Scuola, la prossima lotta
dei docenti
Oggi pubblico il
testo di un comunicato che mi ha inviato Stefano d’Errico dell’Unicobas
scuola.
L.L.
Unicobas scuola chiama alla mobilitazione contro la
riforma Gelmini
La prossima lotta di docenti di ruolo e
precari delle scuole superiori
Lo scorso anno scolastico è stata
la volta delle Elementari e delle Medie. Il governo delle “tre i” ha tagliato
decine di migliaia di cattedre e posti di ausiliari ed amministrativi, facendo
quasi sparire il bilinguismo e l’informatica dalla Secondaria di primo grado.
Con la medesima operazione il ministro unico Giulio Tremonti e la sua squadra
d’appoggio hanno mandato in tilt quella che l’Ocse considerava (per
qualità) la sesta scuola del pianeta, la Primaria italiana, ridotta a non avere
più copresenze (per il recupero dello svantaggio) fra i docenti, «spalmati»
anche su dieci classi (alla faccia del «maestro prevalente») e con un tempo
pieno residuale snaturato nella sua tradizionale unitarietà didattica e in
quantità non confacente alle crescenti richieste delle famiglie. E dai tempi di
Letizia Moratti il programma di storia in quinta elementare si ferma alla fine
dell’impero romano, per rimanere due-tre anni sull’età delle caverne… Vagli poi
a parlare della giornata della memoria! Il tutto grazie anche a un
centro-sinistra che ha colpevolmente lasciato intonse le modifiche retrive della
prime cervellotiche avances berlusconiane sull’organizzazione nazionale
dell’educazione. Ma era solo l’inizio.
Da settembre la scuola vivrà gli
effetti della «riforma» Gelmini anche nell’istruzione secondaria superiore.

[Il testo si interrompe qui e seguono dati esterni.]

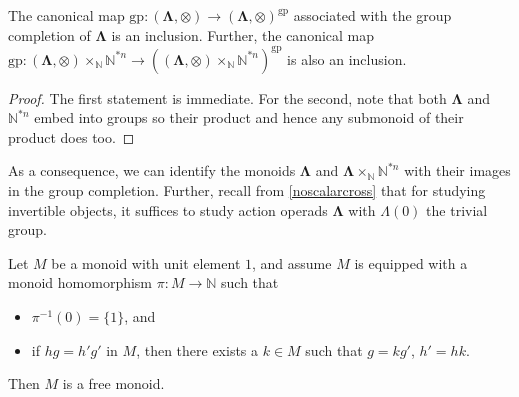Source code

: \documentclass{amsbook} %
\newcommand{\ML}{\mathbf{\Lambda}}
\numberwithin{section}{chapter}
\begin{document}
\begin{cor} \label{gpcompin} The canonical map $\mathrm{gp} : (\ML, \otimes) \to (\ML, \otimes)^{\mathrm{gp}}$ associated with the group completion of $\ML$ is an inclusion. Further, the canonical map $\mathrm{gp} : (\ML, \otimes) \times_{\mathbb{N}} \mathbb{N}^{\ast n} \to ((\ML, \otimes) \times_{\mathbb{N}} \mathbb{N}^{\ast n})^{\mathrm{gp}}$  is also an inclusion.
\end{cor}
\begin{proof}
The first statement is immediate. For the second, note that both $\ML$ and $\mathbb{N}^{\ast n}$ embed into groups so their product and hence any submonoid of their product does too.
\end{proof}

As a consequence, we can identify the monoids $\ML$ and $\ML\times_{\mathbb{N}} \mathbb{N}^{\ast n}$ with their images in the group completion. Further, recall from \cref{noscalarcross} that for studying invertible objects, it suffices to study action operads $\ML$ with $\Lambda(0)$ the trivial group.

\begin{prop}\label{Gfree}
Let $M$ be a monoid with unit element $1$, and assume $M$ is equipped with a monoid homomorphism $\pi: M \to \mathbb{N}$ such that 
\begin{itemize}
\item $\pi^{-1}(0) = \{1\}$, and
\item if $hg = h' g'$ in $M$, then there exists a $k \in M$ such that $g = kg'$, $h' = hk$.
\end{itemize}
Then $M$ is a free monoid.
\end{prop}

\end{document}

L’impianto è costruito sull’ennesimo, spaventoso minimalismo culturale: il monte
ore verrà ridotto ovunque, il liceo Scientifico prevalente sarà privo del
latino, gli istituti Tecnici subiranno la drastica riduzione del lavoro di
laboratorio, i Professionali s’avviano a diventare copie (regionalizzate) dei
centri di formazione sottoposti ai non certo disinteressati diktat
dell’impresa; l’ultimo anno d’obbligo potrà essere svolto nell’apprendistato;
per «riciclare» gli insegnanti in esubero, le classi di concorso sono state
riviste e molte materie importanti verranno coperte da personale privo di titolo
specifico.
Ma non saranno soltanto docenti, programmi e alunni a farne le
spese: è il momento del sacrificio dei 60 mila precari che hanno occupato sinora
quelle cattedre vacanti sulle quali non s’era proceduto a collocare (come di
dovere) personale stabile. Siamo arrivati alla soluzione finale. Gli insegnanti
«a tempo determinato» non solo dovranno dire addio a ogni speranza d’assunzione:
quest’anno solo pochissimi di loro godranno persino del «canonico» incarico
annuale. Infatti, come se non bastasse, gli Uffici scolastici provinciali
offriranno per lo più cattedre a 24 ore, sia al personale di ruolo sia agli
incaricati annuali, infischiandosene del limite del contratto nazionale di
lavoro fissato a 18.
Per questi motivi il PUMA (Precari Unicobas
Movimento Autogestito), a partire dalle convocazioni di fine agosto, intraprende
una campagna nazionale di rifiuto delle cattedre superiori a 18 ore,
coinvolgendo sia i docenti di ruolo sia gli insegnanti precari.
In
particolare, i precari costruiranno un fronte comune (che l’Unicobas auspica
s’allarghi a tutti i coordinamenti e le sigle sindacali che non accettano la
manovra). Accetteranno le cattedre più consone e, nel caso in cui superino le 18
ore, rivendicheranno il diritto, sancito dall’articolo 28 del contratto
nazionale, a non svolgere un orario maggiorato di insegnamento (retribuito
peraltro con una mancia!). Nessuno può obbligare i lavoratori della scuola, che
siano precari o di ruolo, a forme di straordinario obbligatorio, e l’opzione
zero sulle ore aggiuntive verrà garantita dall’opera di patrocinio degli uffici
legali del sindacato.
In questo modo gli Uffici scolastici provinciali
saranno costretti a chiedere al ministero dell’Istruzione un’integrazione di
organico, si libereranno altri posti per i colleghi rimasti senza lavoro e,
riaprendo dall’inizio dell’anno scolastico il fronte del dissenso, si avranno
maggiori garanzie per il futuro della scuola pubblica.